Psoriasis affects both sexes equally and it can occur at any age including in children.Skin specialist Evans Kamuri notes that in a person with psoriasis, the skin cells rapidly multiply, causing a buildup of lesions on certain skin surfaces.

According to Rousset L and Halioua B in paper published in PubMed in 2018, there is a reported higher incidence of psoriasis in persons  who have had a stressful event the previous year, suggesting that stress may have a role in triggering the disease in predisposed individuals.
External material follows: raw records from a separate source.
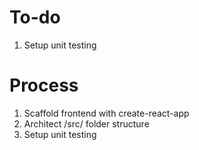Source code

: # To-do
1. Setup unit testing

# Process
1. Scaffold frontend with create-react-app
2. Architect /src/ folder structure
2. Setup unit testing
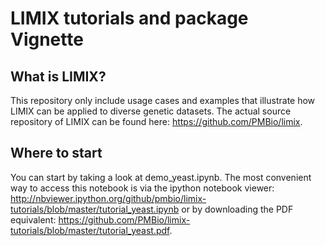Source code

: # LIMIX tutorials and package Vignette 

## What is LIMIX? 

This repository only include usage cases and examples that illustrate how LIMIX can be applied to diverse genetic datasets. 
The actual source repository of LIMIX can be found here: https://github.com/PMBio/limix.

## Where to start
You can start by taking a look at demo_yeast.ipynb.
The most convenient way to access this notebook is via the ipython notebook viewer: 
http://nbviewer.ipython.org/github/pmbio/limix-tutorials/blob/master/tutorial_yeast.ipynb or by downloading the PDF equivalent: 
https://github.com/PMBio/limix-tutorials/blob/master/tutorial_yeast.pdf.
In his paper, Rousset notes that several controlled studies have demonstrated that relaxation, hypnosis, biofeedback, and behavioral and cognitive stress management therapies have been effective in people with psoriasis.

Types of Psoriasis

According to Dr Kamuri, the following parts are affected by psoriasis;

  • Psoriatic nail disease- nails
  • Inverse psoriasis- armpits, the groin, under the breasts and around the genitals.
  • Guttate psoriasis- affects children and young adults and affects trunk, arms, legs & scalp.
  • Scalp Psoriasisscalp
  • Plaque psoriasis- occurs anywhere
  • Erythrodermic psoriasis- red peeling rash that burns.

Triggers of psoriasis

Besides stress, the following factors can also trigger psoriasis

  • Infections, such as strep throat or skin infections
    • Injury to the skin, such as a cut or scrape, a bug bite, or a severe sunburn
    • Stress
    • Smoking
    • Heavy alcohol consumption
    • Vitamin D deficiency
    • Certain medications for bipolar disorder, high blood pressure and antimalarial drugs


Dr Kamuri notes that there is no cure for psoriasis. However, the following forms of treatment are available after consulting with the dermatologist.
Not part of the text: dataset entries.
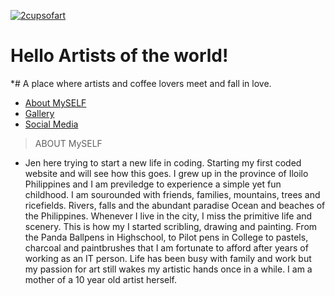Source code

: <a href="http://2cupsofart.com"><img src="https://cdn.shopify.com/s/files/1/0017/7461/6627/products/diamond-painting-coffee-cup-diamond-art-club-3806675140659_a2c5d277-a415-49b2-9b2c-38038e2b8a1a_1024x1024.jpg?v=1556976559" title="Coffee" alt="2cupsofart"></a>

# Hello Artists of the world!

*# A place where artists and coffee lovers meet and fall in love. 

- [About MySELF](#aboutmyself)
- [Gallery](#gallery)
- [Social Media](#socialmedia)

> ABOUT MySELF

- Jen here trying to start a new life in coding. Starting my first coded website and will see how this goes. 
I grew up in the province of Iloilo Philippines and I am previledge to experience a simple yet fun childhood. I am sourounded with friends, families, mountains, trees and ricefields. Rivers, falls and the abundant paradise Ocean and beaches of the Philippines. Whenever I live in the city, I miss the primitive life and scenery. This is how my I started scribling, drawing and painting. From the Panda Ballpens in Highschool, to Pilot pens in College to pastels, charcoal and paintbrushes that I am fortunate to afford after years of working as an IT person. Life has been busy with family and work but my passion for art still wakes my artistic hands once in a while. I am a mother of a 10 year old artist herself.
  • Topical treatmentsThese are applied directly to the skin. These include several types of medicated creams, ointments and lotions.
  • Phototherapy. This is a form of therapy that uses light. Known as phototherapy where artificial ultraviolet B rays penetrate the skin to slow the growth of affected skin cells. The number of sessions is prescribed by the doctor based on the severity of the condition and the area affected.
  • Systemic medications. These are either pills or injection used to treat moderate to severe psoriasis.

Nyawira appreciates that whereas there is no cure for the skin condition, we has taken up a positive attitude to deal with psoriasis.

“Psoriasis are flowers on my skin” she concluded.